A purple county in the middle of a swing state may be a dream for presidential candidates, but the reality of being a campaign’s most desired item — a possibly undecided voter! — is a nightmare for the residents of Bucks County, Pennsylvania.
Voters here are hammered by political ads from all sides, and many are happy it will finally come to an end on Tuesday.
“It’s been insane,” says Wendy Hanley, a 49-year-old resident of Bensalem, as she leaves a polling place at a high school in the town. “That’s all we get in the mail. Phone calls, texts, TV.”
“People are coming to our door constantly,” she adds.
A passerby, who also just cast their vote, overhears the conversation and agrees: “They gotta stop all that sh**!” he shouts.
The road to the White House runs through counties like Bucks, which often flip between candidates and are used as signposts to determine who could win the race.
As The Independent drove into Bensalem, a township of some 63,000 people just 20 miles outside of Philadelphia, digital billboards were showing ads for Kamala Harris followed seconds later by ads for Donald Trump.

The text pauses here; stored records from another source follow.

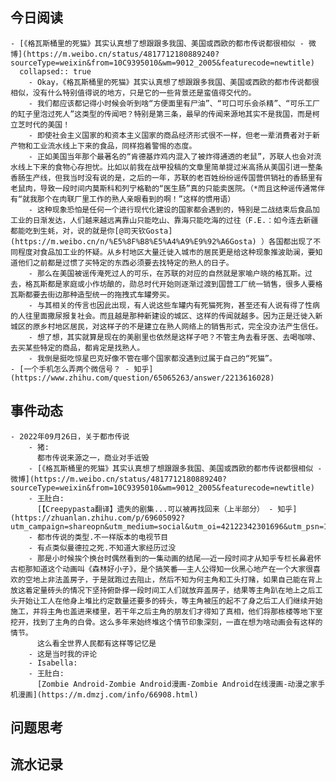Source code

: ## 今日阅读
	- [《格瓦斯桶里的死猫》其实认真想了想跟跟多我国、美国或西欧的都市传说都很相似 - 微博](https://m.weibo.cn/status/4817712180889240?sourceType=weixin&from=10C9395010&wm=9012_2005&featurecode=newtitle)
	  collapsed:: true
		- Okay，《格瓦斯桶里的死猫》其实认真想了想跟跟多我国、美国或西欧的都市传说都很相似，没有什么特别值得说的地方，只是它的一些背景还是蛮值得交代的。
		- 我们都应该都记得小时候会听到啥“方便面里有尸油”、“可口可乐会杀精”、“可乐工厂的缸子里泡过死人”这类型的传闻吧？特别是第三条，最早的传闻来源地其实不是我国，而是柯立芝时代的美国！
		- 即使社会主义国家的和资本主义国家的商品经济形式很不一样，但老一辈消费者对于新产物和工业流水线上下来的食品，同样抱着警惕的态度。
		- 正如美国当年那个最著名的“肯德基炸鸡内混入了被炸得通透的老鼠”，苏联人也会对流水线上下来的食物心存担忧。比如以前我在战甲投稿的文章里简单提过米高扬从美国引进一整条香肠生产线，但我当时没有说的是，之后的一年，苏联的老百姓纷纷谣传国营供销社的香肠里有老鼠肉，导致一段时间内莫斯科和列宁格勒的“医生肠”真的只能卖医院。（*而且这种谣传通常伴有“就我那个在肉联厂里工作的熟人亲眼看到的啊！”这样的惯用语）
		- 这种现象恐怕是任何一个进行现代化建设的国家都会遇到的，特别是二战结束后食品加工业的日渐发达，人们越来越远离靠山只能吃山、靠海只能吃海的过往（F.E.：如今连去新疆都能吃到生蚝，对，说的就是你[@司天钦Gosta](https://m.weibo.cn/n/%E5%8F%B8%E5%A4%A9%E9%92%A6Gosta) ）各国都出现了不同程度对食品加工业的怀疑。从乡村地区大量迁徙入城市的居民更是给这种现象推波助澜，要知道他们之前都是过惯了买特定的东西必须要去找特定的熟人的日子。
		- 那么在美国被谣传淹死过人的可乐，在苏联的对应的自然就是家喻户晓的格瓦斯。过去，格瓦斯都是家庭或小作坊酿的，勋总时代开始则逐渐过渡到国营工厂统一销售，很多人要格瓦斯都要去街边那种造型统一的拖拽式车罐旁买。
		- 与其相关的传言也因此出现，有人说这些车罐内有死猫死狗，甚至还有人说有得了性病的人往里面撒尿报复社会。而且越是那种新建设的城区、这样的传闻就越多。因为正是迁徙入新城区的原乡村地区居民，对这样子的不是建立在熟人网络上的销售形式，完全没办法产生信任。
		- 想了想，其实就算是现在的美剧里也依然是这样子吧？不管主角去看牙医、去喝咖啡、去买某些特定的商品，都肯定是找熟人。
		- 我倒是挺吃惊星巴克好像不管在哪个国家都没遇到过属于自己的“死猫”。
	- [一个手机怎么弄两个微信号？ - 知乎](https://www.zhihu.com/question/65065263/answer/2213616028)
## 事件动态
	- 2022年09月26日，关于都市传说
		- 猪:
		  都市传说来源之一，商业对手诋毁
		- [《格瓦斯桶里的死猫》其实认真想了想跟跟多我国、美国或西欧的都市传说都很相似 - 微博](https://m.weibo.cn/status/4817712180889240?sourceType=weixin&from=10C9395010&wm=9012_2005&featurecode=newtitle)
		- 王肚白:
		  [【Creepypasta翻译】遗失的剧集...可以被再找回来（上半部分） - 知乎](https://zhuanlan.zhihu.com/p/69605092?utm_campaign=shareopn&utm_medium=social&utm_oi=42122342301696&utm_psn=1557505042776752130&utm_source=wechat_session)
		- 都市传说的类型.不一样版本的电视节目
		- 有点类似曼德拉之死.不知道大家经历过没
		- 那是小时候挨个换台时偶然看到的一集动画的结尾——近一段时间才从知乎专栏长鼻君怀古柜那知道这个动画叫《森林好小子》，是个搞笑番——主人公得知一伙黑心地产在一个大家很喜欢的空地上非法盖房子，于是就跑过去阻止，然后不知为何主角和工头打赌，如果自己能在背上放这着定量砖头的情况下坚持俯卧撑一段时间工人们就放弃盖房子，结果等主角趴在地上之后工头开始让工人在他身上堆比约定数量还要多的砖头，等主角被压的起不了身之后工人们继续开始施工，并将主角也盖进来楼里，若干年之后主角的朋友们才得知了真相，他们将那栋楼等地下室挖开，找到了主角的白骨。这么多年来始终堆这个情节印象深刻，一直在想为啥动画会有这样的情节。
		  这么看全世界人民都有这样等记忆是
		- 这是当时我的评论
		- Isabella:
		- 王肚白:
		  [Zombie Android-Zombie Android漫画-Zombie Android在线漫画-动漫之家手机漫画](https://m.dmzj.com/info/66908.html)
## 问题思考
## 流水记录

Doormats were filled with paper flyers and residents’ phones are regularly sent text messages from both campaigns. Even the lawn signs appeared to be split down the middle.
The town, which is more than 60 per cent white, sits not far from the Delaware River that divides Pennsylvania and New Jersey. The streets are lined with colonial-style homes, many of which are still decked out with Halloween decorations.

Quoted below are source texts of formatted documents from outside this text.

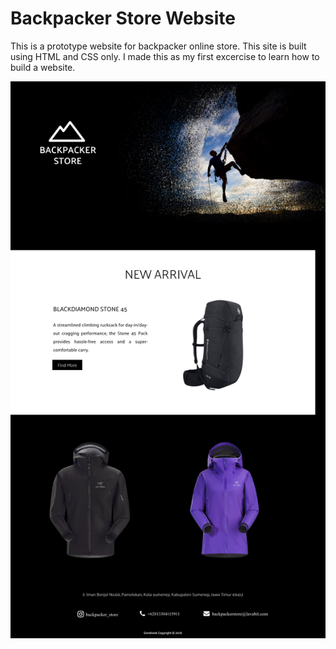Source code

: # Backpacker Store Website

This is a prototype website for backpacker online store. This site is built using HTML and CSS only. I made this as my first excercise to learn how to build a website.

<div align="center">

<img src="preview.jpg" width="600" />

</div>

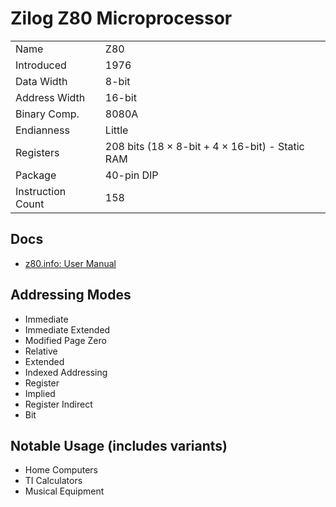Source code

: # Zilog Z80 Microprocessor
<table>
	<tr>
		<td>Name</td>
		<td>Z80</td>
	</tr>
	<tr>
		<td>Introduced</td>
		<td>1976</td>
	</tr>
	<tr>
		<td>Data Width</td>
		<td>8-bit</td>
	</tr>
	<tr>
		<td>Address Width</td>
		<td>16-bit</td>
	</tr>
	<tr>
		<td>Binary Comp.</td>
		<td>8080A</td>
	</tr>
	<tr>
		<td>Endianness</td>
		<td>Little</td>
	</tr>
	<tr>
		<td>Registers</td>
		<td>208 bits (18 &times; 8-bit + 4 &times; 16-bit) - Static RAM</td>
	</tr>
	<tr>
		<td>Package</td>
		<td>40-pin DIP</td>
	</tr>
	<tr>
		<td>Instruction Count</td>
	<td>158</td>
	</tr>
</table>

## Docs
- [z80.info: User Manual](http://z80.info/zip/z80cpu_um.pdf)

## Addressing Modes
- Immediate
- Immediate Extended
- Modified Page Zero 
- Relative
- Extended
- Indexed Addressing
- Register
- Implied
- Register Indirect
- Bit

## Notable Usage (includes variants)
- Home Computers
- TI Calculators
- Musical Equipment
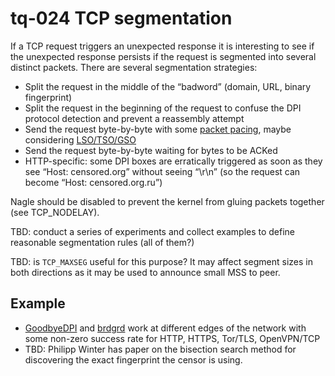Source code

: # tq-024 TCP segmentation

If a TCP request triggers an unexpected response it is interesting to see if the unexpected response persists if the request is segmented into several distinct packets. There are several segmentation strategies:

- Split the request in the middle of the “badword” (domain, URL, binary fingerprint)
- Split the request in the beginning of the request to confuse the DPI protocol detection and prevent a reassembly attempt
- Send the request byte-by-byte with some [packet pacing](https://en.wikipedia.org/wiki/TCP_pacing), maybe considering [LSO/TSO/GSO](https://en.wikipedia.org/wiki/Large_send_offload) 
- Send the request byte-by-byte waiting for bytes to be ACKed
- HTTP-specific: some DPI boxes are erratically triggered as soon as they see “Host: censored.org” without seeing “\r\n” (so the request can become “Host: censored.org.ru”)

Nagle should be disabled to prevent the kernel from gluing packets together (see TCP_NODELAY).

TBD: conduct a series of experiments and collect examples to define reasonable segmentation rules (all of them?)

TBD: is `TCP_MAXSEG` useful for this purpose? It may affect segment sizes in both directions as it may be used to announce small MSS to peer.

## Example
- [GoodbyeDPI](https://github.com/ValdikSS/goodbyedpi) and [brdgrd](https://github.com/NullHypothesis/brdgrd) work at different edges of the network with some non-zero success rate for HTTP, HTTPS, Tor/TLS, OpenVPN/TCP
- TBD: Philipp Winter has paper on the bisection search method for discovering the exact fingerprint the censor is using.
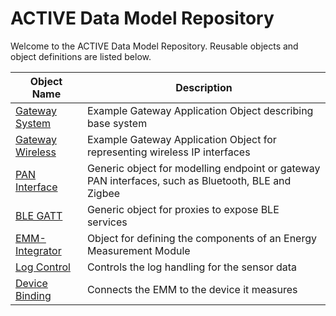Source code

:# ACTIVE Data Model Repository

Welcome to the ACTIVE Data Model Repository. Reusable objects and object definitions are listed below.

Object Name | Description
------------|-------------
[Gateway System](Gateway_System/index.html) | Example Gateway Application Object describing base system
[Gateway Wireless](Gateway_Wireless/index.html) | Example Gateway Application Object for representing wireless IP interfaces
[PAN Interface](PAN_Interface/index.html) | Generic object for modelling endpoint or gateway PAN interfaces, such as Bluetooth, BLE and Zigbee
[BLE GATT](BLE_GATT/index.html) | Generic object for proxies to expose BLE services
[EMM-Integrator](EMM-Integrator/index.html) | Object for defining the components of an Energy Measurement Module
[Log Control](Log_Control/index.html) | Controls the log handling for the sensor data
[Device Binding](Device_Binding/index.html) | Connects the EMM to the device it measures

Pennsylvania is the biggest electoral vote state among the seven swing states, with campaigns vying for 19 electoral votes. A victory there means a candidate would only need to win over two other swing states to secure the 270 electoral votes to win the whole election.
An estimated $1.2bn has been spent on ads in Pennsylvania, according to ad-tracking firm AdImpact — the first time in US history that a single state has seen more than $1bn in ads.
“You watch a TV commercial and its for one candidate, and then the next commercial is about the same candidate but against them. Back to back,” Andrea Erickson, a 45-year-old nurse who moved to Bensalem from Philadelphia some years ago, tells The Independent after she casts her vote.
What makes Bucks County so valuable is the make-up of the voting pool. Party registration is almost evenly split between Republicans and Democrats, and non-college educated white voters (the largest voting bloc in the country) make up about half of the electorate.
Pennsylvania governor Josh Shapiro described Bucks County as “the swingiest of all swing counties in the swingiest of all swing states.”